The Surefire Way to Manage Your Holiday Shopping Budget

The Surefire Way to Manage Your Holiday Shopping Budget

It’s once again that time of year when we go shopping for our loved ones. Just so I don’t raise your hopes, this column is not about where you can get the best deals. Instead, let’s talk about what I call the “year-end shock syndrome.” Have you noticed that most people end up spending w-a-a-a-y much more than they actually “intended” – or rather, “expected” – when it’s all said and done?
Of course, that doesn’t happen to everyone, and I am by no means claiming to have a crystal ball, but I think I do know how it happens. You see, most of us want our loved ones to know how much we really care about them by the kind or size or price of the gift we give them. So we make a list of people (sometimes with gift items intended for them), and then we shop for the best deals we can find.
But at the end of it all, nine out of 10 people end up breaking their budgets – that’s if they had a budget to begin with. To be totally honest, that used to be me many, many years ago before I came up with this slightly different (yet powerful) approach that ensured that I stick to my budget.

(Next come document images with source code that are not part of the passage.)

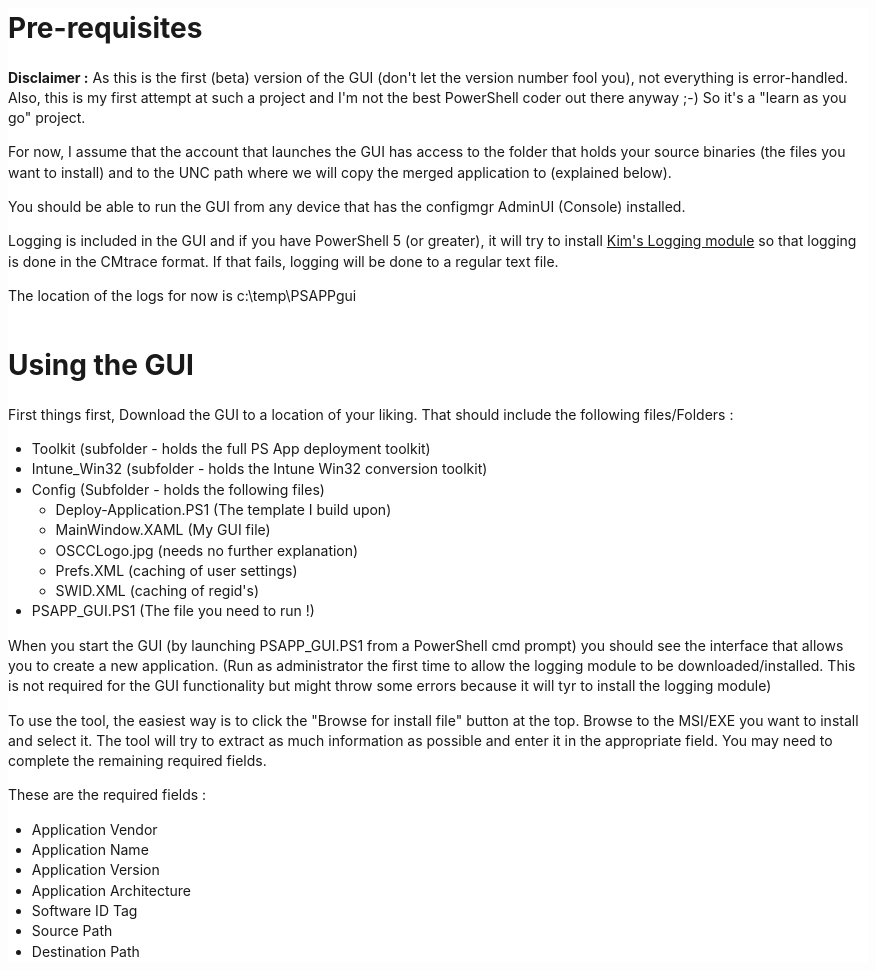 # Pre-requisites #

**Disclaimer :** As this is the first (beta) version of the GUI (don't let the version number fool you), not everything is error-handled. Also, this is my first attempt at such a project and I'm not the best PowerShell coder out there anyway ;-) So it's a "learn as you go" project.

For now, I assume that the account that launches the GUI has access to the folder that holds your source binaries (the files you want to install) and to the UNC path where we will copy the merged application to (explained below).

You should be able to run the GUI from any device that has the configmgr AdminUI (Console) installed.

Logging is included in the GUI and if you have PowerShell 5 (or greater), it will try to install [Kim's Logging module](https://gallery.technet.microsoft.com/scriptcenter/Log4Net-Powershell-Module-0d7deacd) so that logging is done in the CMtrace format.
If that fails, logging will be done to a regular text file.

The location of the logs for now is c:\temp\PSAPPgui

# Using the GUI #

First things first, Download the GUI to a location of your liking. That should include the following files/Folders :

- Toolkit (subfolder - holds the full PS App deployment toolkit)
- Intune_Win32 (subfolder - holds the Intune Win32 conversion toolkit)
- Config (Subfolder - holds the following files)
  - Deploy-Application.PS1 (The template I build upon)
  - MainWindow.XAML (My GUI file)
  - OSCCLogo.jpg (needs no further explanation)
  - Prefs.XML (caching of user settings)
  - SWID.XML (caching of regid's)
- PSAPP_GUI.PS1 (The file you need to run !)

When you start the GUI (by launching PSAPP_GUI.PS1 from a PowerShell cmd prompt) you should see the interface that allows you to create a new application.
(Run as administrator the first time to allow the logging module to be downloaded/installed. This is not required for the GUI functionality but might throw some errors because it will tyr to install the logging module)

To use the tool, the easiest way is to click the "Browse for install file" button at the top. Browse to the MSI/EXE you want to install and select it.
The tool will try to extract as much information as possible and enter it in the appropriate field. You may need to complete the remaining required fields.

These are the required fields :

- Application Vendor
- Application Name
- Application Version
- Application Architecture
- Software ID Tag
- Source Path
- Destination Path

Here’s what you need to do:

Understand the fact that the true value of a gift is not measured by its retail price. Just the thought behind presenting the gift trumps the price you paid for it at the store. I realize that conventional theory seems to suggest the opposite, but you’re going to have to make a shift in your thinking or be prepared to face the ugly consequences of excessive spending.
Just to be clear, I’m not suggesting that you give inexpensive gifts. Not at all. Who wouldn’t want to give their loved ones the entire world, so to speak? But to do that at the expense of staying financially sound is quite frankly foolish, wouldn’t you agree?

With that in mind, when you make your list of names, you MUST place dollar amounts next to them. As simple as this sounds, without this step you are sure to spend more than you intended to. If you think about it, why shouldn’t that happen? It’s an open check book (or credit), because you’ve placed no limit on your spending. 

To state the obvious, by actually including dollar amounts, you’ll know how much you will be spending so that it doesn’t come as a surprise after the fact. This is the best way for you to make the necessary adjustments to prevent any unintended negative consequences down the road. Have fun shopping!